## Problem requirements
Count up the lines below containing the word "have", and give the result with no other words.

═══ Dataset records

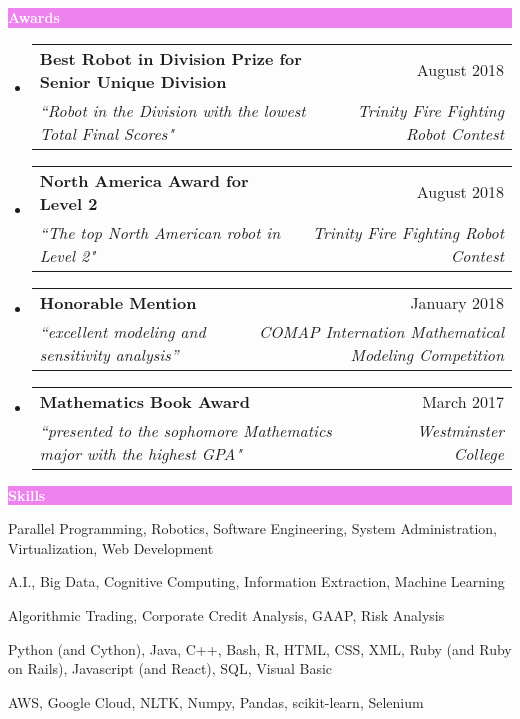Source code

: \documentclass[letterpaper,11pt]{article}
\makeatletter
\newcommand{\resheading}[1]{{\large \colorbox{violet}{\begin{minipage}{\textwidth}{\textbf{#1 \vphantom{p\^{E}}}}\end{minipage}}}}
\newcommand{\ressubheading}[4]{
	\begin{tabular*}{7.0in}{l@{\extracolsep{\fill}}r}
		\textbf{#1} & #2 \\
		\textit{#3} & \textit{#4} \\
	\end{tabular*}\vspace{-6pt}}
\makeatother
\begin{document}
		\resheading{\textcolor{white}{Awards}}

		\begin{itemize}[topsep=3pt, itemsep=1pt]
			\item
			\ressubheading{Best Robot in Division Prize for Senior Unique Division}{August 2018}{``Robot in the Division with the lowest Total Final Scores"}{Trinity Fire Fighting Robot Contest}
			\item
			\ressubheading{North America Award for Level 2}{August 2018}{``The top North American robot in Level 2"}{Trinity Fire Fighting Robot Contest}
			\item
			\ressubheading{Honorable Mention}{January 2018}{``excellent modeling and sensitivity analysis''}{COMAP Internation Mathematical Modeling Competition}
			\item
			\ressubheading{Mathematics Book Award}{March 2017}{``presented to the sophomore Mathematics major with the highest GPA"}{Westminster College}
		\end{itemize}
	
	\resheading{\textcolor{white}{Skills}}
	
	\begin{description}[itemsep=1pt]
		\item[Computer Science:]  Parallel Programming, Robotics, Software Engineering, System Administration, Virtualization, Web Development
		\item[Data Science:] A.I., Big Data, Cognitive Computing, Information Extraction, Machine Learning
		\item[Finance and Economics:] Algorithmic Trading, Corporate Credit Analysis, GAAP, Risk Analysis
		\item[Languages:] Python (and Cython), Java, C++, Bash, R, HTML, CSS, XML, Ruby (and Ruby on Rails), Javascript (and React), SQL, Visual Basic
		\item[Software \& Tools:] AWS, Google Cloud, NLTK, Numpy, Pandas, scikit-learn, Selenium
	\end{description}
	
\end{document}
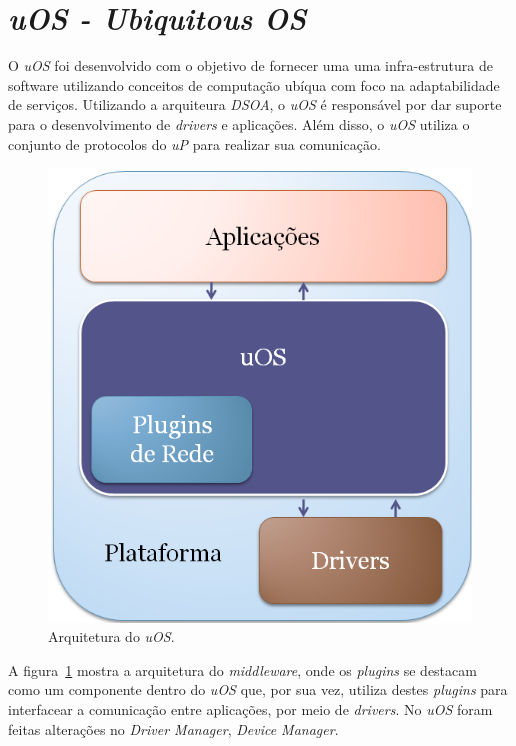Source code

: \section{\emph{uOS - Ubiquitous OS}}

O \emph{uOS} foi desenvolvido com o objetivo de fornecer uma uma infra-estrutura de software utilizando conceitos de computação ubíqua com foco na adaptabilidade de serviços. Utilizando a arquiteura \emph{DSOA}, o \emph{uOS} é responsável por dar suporte para o desenvolvimento de \emph{drivers} e aplicações. Além disso, o \emph{uOS} utiliza o conjunto de protocolos do \emph{uP} para realizar sua comunicação.

\begin{figure}[ht]
	\center
	\includegraphics[scale=0.4]{imagens/ecossistemaUbiquitos}
	\caption{Arquitetura do \emph{uOS}.}
	\label{fig:ecossistemaUbiquitos}
\end{figure}

A figura~\ref{fig:ecossistemaUbiquitos} mostra a arquitetura do \emph{middleware}, onde os \emph{plugins} se destacam como um componente dentro do \emph{uOS} que, por sua vez, utiliza destes \emph{plugins} para interfacear a comunicação entre aplicações, por meio de \emph{drivers}. No \emph{uOS} foram feitas alterações no \emph{Driver Manager}, \emph{Device Manager}.


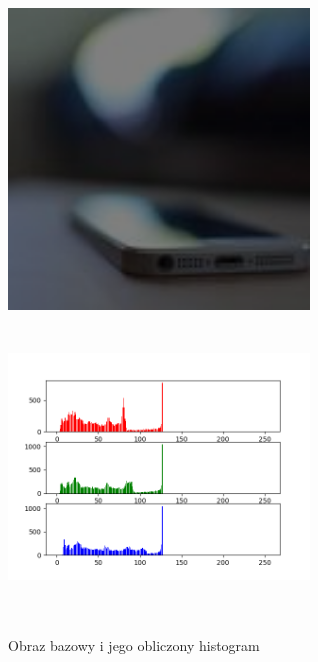 \documentclass[a4paper,12pt]{book}
\begin{document}
\begin{figure}[H]
	\caption{Obraz bazowy i jego obliczony histogram}
	\includegraphics[width=8cm, height=8cm]{phone-dark-unmodified.png}
	\includegraphics[width=8cm, height=8cm]{6-1/calculate-phone-dark.png}
	

\end{figure}
\end{document}
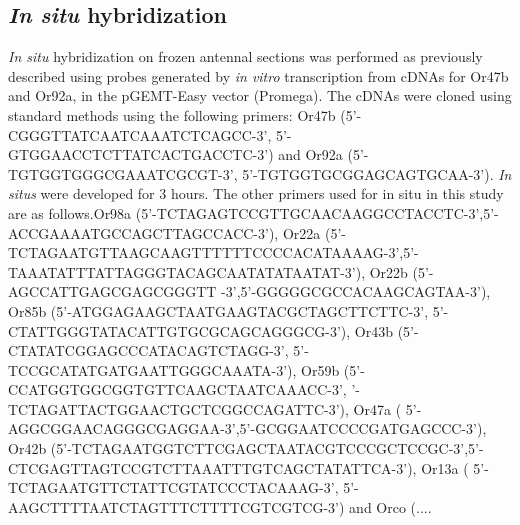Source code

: \subsection*{\emph{In situ} hybridization}

\emph{In situ} hybridization on frozen antennal sections was performed as previously described \cite{ein_Morozov_Rzhetsky_Axel_1999} using probes generated by \emph{in vitro} transcription from cDNAs for Or47b and Or92a, in the pGEMT-Easy vector (Promega).
The cDNAs were cloned using standard methods using the following primers: Or47b (5'-CGGGTTATCAATCAAATCTCAGCC-3', 5'-GTGGAACCTCTTATCACTGACCTC-3') and Or92a (5'-TGTGGTGGGCGAAATCGCGT-3', 5'-TGTGGTGCGGAGCAGTGCAA-3').
\emph{In situs} were developed for 3 hours. The other primers used for in situ in this study are as follows.Or98a (5'-TCTAGAGTCCGTTGCAACAAGGCCTACCTC-3',5'-ACCGAAAATGCCAGCTTAGCCACC-3'), Or22a (5'-TCTAGAATGTTAAGCAAGTTTTTTCCCCACATAAAAG-3',5'-TAAATATTTATTAGGGTACAGCAATATATAATAT-3'), Or22b (5'-AGCCATTGAGCGAGCGGGTT -3',5'-GGGGGCGCCACAAGCAGTAA-3'), Or85b (5'-ATGGAGAAGCTAATGAAGTACGCTAGCTTCTTC-3', 5'-CTATTGGGTATACATTGTGCGCAGCAGGGCG-3'), Or43b (5'-CTATATCGGAGCCCATACAGTCTAGG-3', 5'-TCCGCATATGATGAATTGGGCAAATA-3'), Or59b (5'-CCATGGTGGCGGTGTTCAAGCTAATCAAACC-3', '-TCTAGATTACTGGAACTGCTCGGCCAGATTC-3'), Or47a ( 5'-AGGCGGAACAGGGCGAGGAA-3',5'-GCGGAATCCCCGATGAGCCC-3'), Or42b (5'-TCTAGAATGGTCTTCGAGCTAATACGTCCCGCTCCGC-3',5'-CTCGAGTTAGTCCGTCTTAAATTTGTCAGCTATATTCA-3'), Or13a ( 5'-TCTAGAATGTTCTATTCGTATCCCTACAAAG-3', 5'-AAGCTTTTAATCTAGTTTCTTTTCGTCGTCG-3') and Orco (.... 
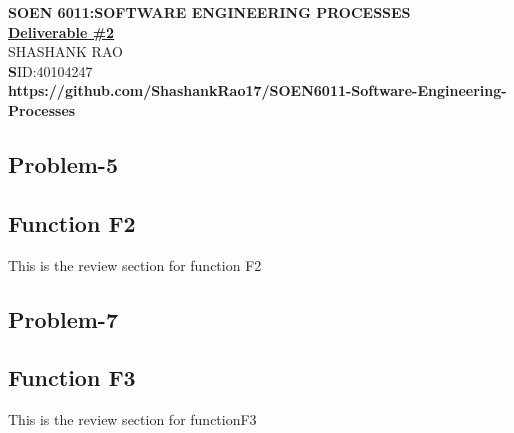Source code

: \documentclass[12pt]{report}
\begin{document}
\begin{center}
	\large\textbf{SOEN 6011:SOFTWARE ENGINEERING PROCESSES}\\
	\vspace{0.05cm}\large\textbf{\underline{Deliverable \#2}}\\
	\vspace{0.05cm}\small{SHASHANK RAO}\\
	\small\textbf SID:40104247\\

	\vspace{0.10cm}\small\textbf{https://github.com/ShashankRao17/SOEN6011-Software-Engineering-Processes}
	
\end{center}

\renewcommand \thesection{\arabic{section}}
\renewcommand \thesubsection{\arabic{section}.\arabic{subsection}}

\begin{center}
	\section{Problem-5}
\end{center}

\subsection{Function F2}This is the review section for function F2\\

\begin{center}
\section{Problem-7}
\end{center}
\subsection{Function F3}This is the review section for functionF3\\
\end{document}

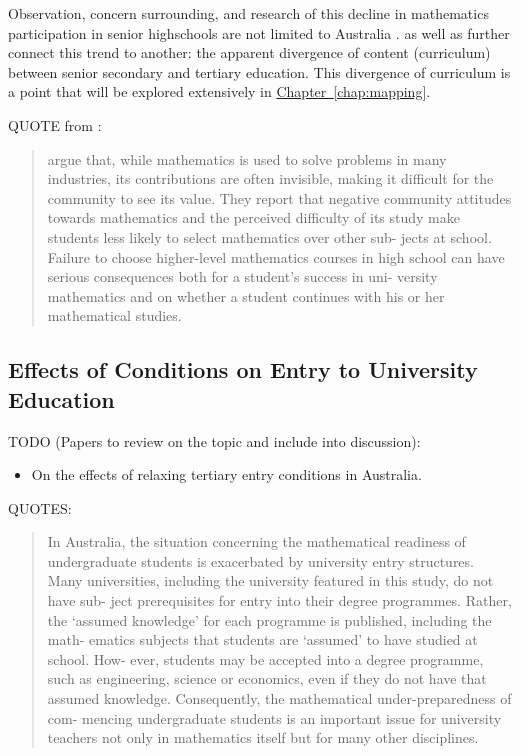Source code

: \documentclass[twoside,12pt,a4paper]{report}
\newcommand{\refchap}[1]{\hyperref[chap:#1]{Chapter~\ref{chap:#1}}}
\begin{document}
Observation, concern surrounding, and research of this decline in mathematics participation in senior highschools are not limited to Australia \cite{Hourigan2007, Hoyles2001}. \cite{Hoyles2001} as well as \cite{Luk2005} further connect this trend to another: the apparent divergence of content (curriculum) between senior secondary and tertiary education. This divergence of curriculum is a point that will be explored extensively in \refchap{mapping}.


QUOTE from \cite{Gordon2013}:
\begin{quote}	
\cite{Thomas2009} argue that, while mathematics is used to solve
problems in many industries, its contributions are often invisible, making
it difficult for the community to see its value. They report that negative
community attitudes towards mathematics and the perceived difficulty of
its study make students less likely to select mathematics over other sub-
jects at school. Failure to choose higher-level mathematics courses in high
school can have serious consequences both for a student’s success in uni-
versity mathematics and on whether a student continues with his or her
mathematical studies.
\end{quote}

\subsection{Effects of Conditions on Entry to University Education}

TODO (Papers to review on the topic and include into discussion):
\begin{itemize}
	\item \cite{King2015} On the effects of relaxing tertiary entry conditions in Australia.
\end{itemize}

QUOTES:
\begin{quote}
In Australia, the situation concerning the mathematical readiness of
undergraduate students is exacerbated by university entry structures. Many
universities, including the university featured in this study, do not have sub-
ject prerequisites for entry into their degree programmes. Rather, the
‘assumed knowledge’ for each programme is published, including the math-
ematics subjects that students are ‘assumed’ to have studied at school. How-
ever, students may be accepted into a degree programme, such as
engineering, science or economics, even if they do not have that assumed
knowledge. Consequently, the mathematical under-preparedness of com-
mencing undergraduate students is an important issue for university teachers
not only in mathematics itself but for many other disciplines. 
\hfill \cite{Gordon2013}
\end{quote}
\end{document}
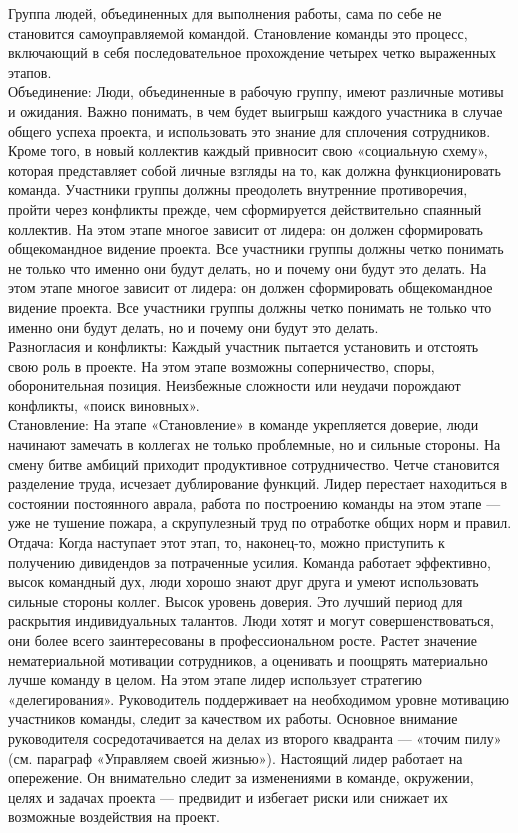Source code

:\documentclass{../industrial-development}
\begin{document}
\lecturenotes

Группа людей, объединенных для выполнения работы, сама по себе не становится самоуправляемой командой. Становление команды это процесс, включающий в себя последовательное прохождение четырех четко выраженных этапов.\\
Объединение:
Люди, объединенные в рабочую группу, имеют различные мотивы и ожидания. Важно понимать, в чем будет выигрыш каждого участника в случае общего успеха проекта, и использовать это знание для сплочения сотрудников. Кроме того, в новый коллектив каждый привносит свою «социальную схему», которая представляет собой личные взгляды на то, как должна функционировать команда. Участники группы должны преодолеть внутренние противоречия, пройти через конфликты прежде, чем сформируется действительно спаянный коллектив. На этом этапе многое зависит от лидера: он должен сформировать общекомандное видение проекта. Все участники группы должны четко понимать не только что именно они будут делать, но и почему они будут это делать. На этом этапе многое зависит от лидера: он должен сформировать общекомандное видение проекта. Все участники группы должны четко понимать не только что именно они будут делать, но и почему они будут это делать.\\
Разногласия и конфликты:
Каждый участник пытается установить и отстоять свою роль в проекте. На этом этапе возможны соперничество, споры, оборонительная позиция. Неизбежные сложности или неудачи порождают конфликты, «поиск виновных».\\
Становление:
На этапе «Становление» в команде укрепляется доверие, люди начинают замечать в коллегах не только проблемные, но и сильные стороны. На смену битве амбиций приходит продуктивное сотрудничество. Четче становится разделение труда, исчезает дублирование функций. Лидер перестает находиться в состоянии постоянного аврала, работа по построению команды на этом этапе — уже не тушение пожара, а скрупулезный труд по отработке общих норм и правил.\\
Отдача:
Когда наступает этот этап, то, наконец-то, можно приступить к получению дивидендов за потраченные усилия. Команда работает эффективно, высок командный дух, люди хорошо знают друг друга и умеют использовать сильные стороны коллег. Высок уровень доверия. Это лучший период для раскрытия индивидуальных талантов. Люди хотят и могут совершенствоваться, они более всего заинтересованы в профессиональном росте. Растет значение нематериальной мотивации сотрудников, а оценивать и поощрять материально лучше команду в целом.
На этом этапе лидер использует стратегию «делегирования». Руководитель поддерживает на необходимом уровне мотивацию участников команды, следит за качеством их работы. Основное внимание руководителя сосредотачивается на делах из второго квадранта — «точим пилу» (см. параграф «Управляем своей жизнью»). Настоящий лидер работает на опережение. Он внимательно следит за изменениями в команде, окружении, целях и задачах проекта — предвидит и избегает риски или снижает их возможные воздействия на проект.
\end{document}
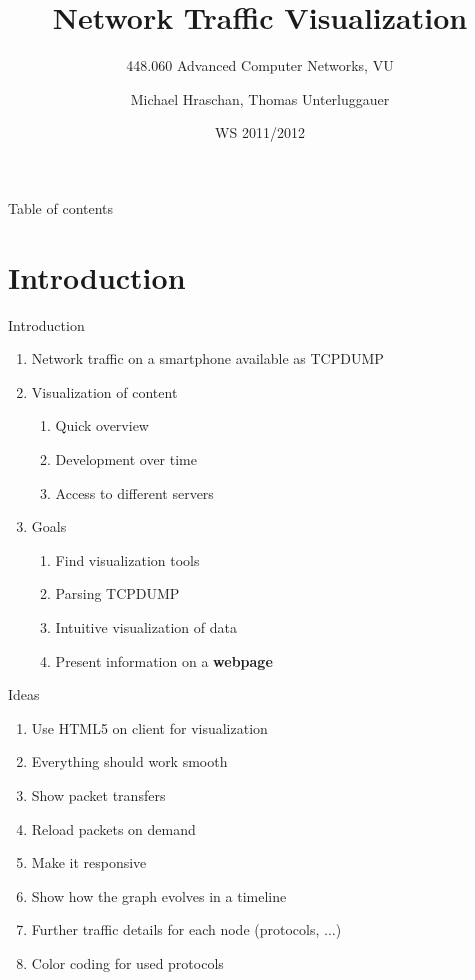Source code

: \documentclass{beamer}
\title
{Network Traffic Visualization}
\subtitle
{448.060 Advanced Computer Networks, VU}
\author
{Michael Hraschan, Thomas Unterluggauer}
\date
{WS 2011/2012}
\begin{document}
\lstset{language=XML,tabsize=2,basicstyle=\footnotesize,breaklines=true}

\begin{frame}
	\titlepage
\end{frame}

\begin{frame}{Table of contents}
	\tableofcontents
\end{frame}

\section{Introduction}
  
\begin{frame}{Introduction}
 \begin{enumerate}
  \item Network traffic on a smartphone available as TCPDUMP
  \item Visualization of content
  \begin{enumerate}
    \item Quick overview
    \item Development over time
    \item Access to different servers
  \end{enumerate}
  \item Goals
  \begin{enumerate}
    \item Find visualization tools
    \item Parsing TCPDUMP
    \item Intuitive visualization of data
    \item Present information on a \textbf{webpage}
  \end{enumerate}
 \end{enumerate}
\end{frame}

\begin{frame}{Ideas}
 \begin{enumerate}
  \item Use HTML5 on client for visualization
  \item Everything should work smooth
  \item Show packet transfers
  \item Reload packets on demand
  \item Make it responsive
  \item Show how the graph evolves in a timeline
  \item Further traffic details for each node (protocols, ...)
  \item Color coding for used protocols
 \end{enumerate}
\end{frame}
\end{document}
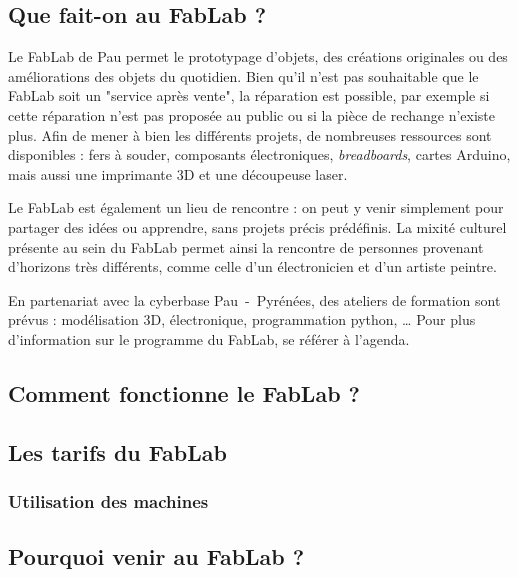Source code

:\subsection{Que fait-on au FabLab ?}
Le FabLab de Pau permet le prototypage d'objets, des créations originales ou des améliorations des objets du quotidien.
Bien qu'il n'est pas souhaitable que le FabLab soit un "service après vente", la réparation est possible, par exemple si cette réparation n'est pas proposée au public ou si la pièce de rechange n'existe plus.
Afin de mener à bien les différents projets, de nombreuses ressources sont disponibles : fers à souder, composants électroniques, \textit{breadboards}, cartes Arduino, mais aussi une imprimante 3D et une découpeuse laser.

Le FabLab est également un lieu de rencontre : on peut y venir simplement pour partager des idées ou apprendre, sans projets précis prédéfinis. La mixité culturel présente au sein du FabLab permet ainsi la rencontre de personnes provenant d'horizons très différents, comme celle d'un électronicien et d'un artiste peintre.

En partenariat avec la cyberbase Pau~-~Pyrénées, des ateliers de formation sont prévus : modélisation 3D, électronique, programmation python, \dots
Pour plus d'information sur le programme du FabLab, se référer à l'agenda.

\subsection{Comment fonctionne le FabLab ?}

\subsection{Les tarifs du FabLab}

\subsubsection{Utilisation des machines}

\subsection{Pourquoi venir au FabLab ?}
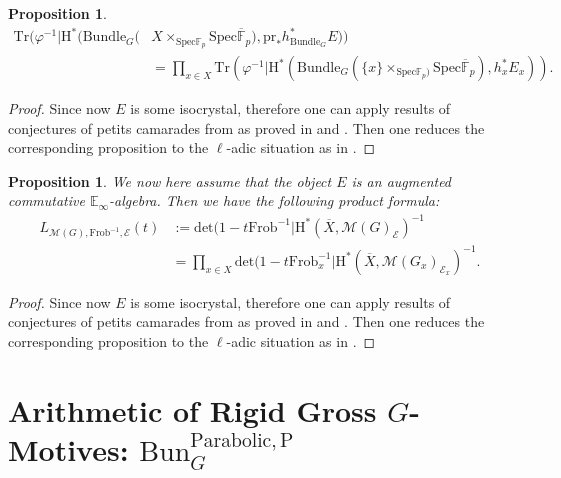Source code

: \documentclass[11pt]{book}
\newtheorem{proposition}[theorem]{Proposition}
\theoremstyle{definition}
\numberwithin{equation}{section}
\begin{document}
\begin{proposition}
\begin{align}
\mathrm{Tr}(\varphi^{-1}|\mathrm{H}^*(\mathrm{Bundle}_G(&X\times_{\mathrm{Spec}\mathbb{F}_p} \mathrm{Spec}\overline{\mathbb{F}}_p),\mathrm{pr}_*h_{\mathrm{Bundle}_G}^*E))\\
&=\prod_{x\in X} \mathrm{Tr}(\varphi^{-1}|\mathrm{H}^*(\mathrm{Bundle}_G(\{x\}\times_{\mathrm{Spec}\mathbb{F}_p)} \mathrm{Spec}\overline{\mathbb{F}}_p),h_x^*{E}_x)).	
\end{align}
\end{proposition}

\begin{proof}
Since now $E$ is some isocrystal, therefore one can apply results of conjectures of petits camarades from \cite[Conjecture 1.2.10]{De1} as proved in \cite{Ked11} and \cite[Theorem 0.1.1, Theorem 0.1.2]{Ked12}. Then one reduces the corresponding proposition to the $\ell$-adic situation as in \cite[Theorem 1.4.4.1]{GL1}.	
\end{proof}



\begin{proposition}
We now here assume that the object $E$ is an augmented commutative $\mathbb{E}_\infty$-algebra. Then we have the following product formula:
\begin{align}
L_{\mathcal{M}(G),\mathrm{Frob}^{-1},\mathcal{E}}(t)&:=\mathrm{det}(1-t\mathrm{Frob}^{-1}|\mathrm{H}^*(\overline{X},\mathcal{M}(G)_\mathcal{E})^{-1}\\
&=\prod_{x\in X}\mathrm{det}(1-t\mathrm{Frob}_x^{-1}|\mathrm{H}^*(\overline{X},\mathcal{M}(G_x)_{\mathcal{E}_x})^{-1}.
\end{align}
\end{proposition}

\begin{proof}
Since now $E$ is some isocrystal, therefore one can apply results of conjectures of petits camarades from \cite[Conjecture 1.2.10]{De1} as proved in \cite{Ked11} and \cite[Theorem 0.1.1, Theorem 0.1.2]{Ked12}. Then one reduces the corresponding proposition to the $\ell$-adic situation as in \cite[Theorem 4.5.3.1]{GL1}.	
\end{proof}




\newpage
\section{Arithmetic of Rigid Gross $G$-Motives: $\mathrm{Bun}^\mathrm{Parabolic,P}_G$}
\end{document}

══════

## Completed exercise
5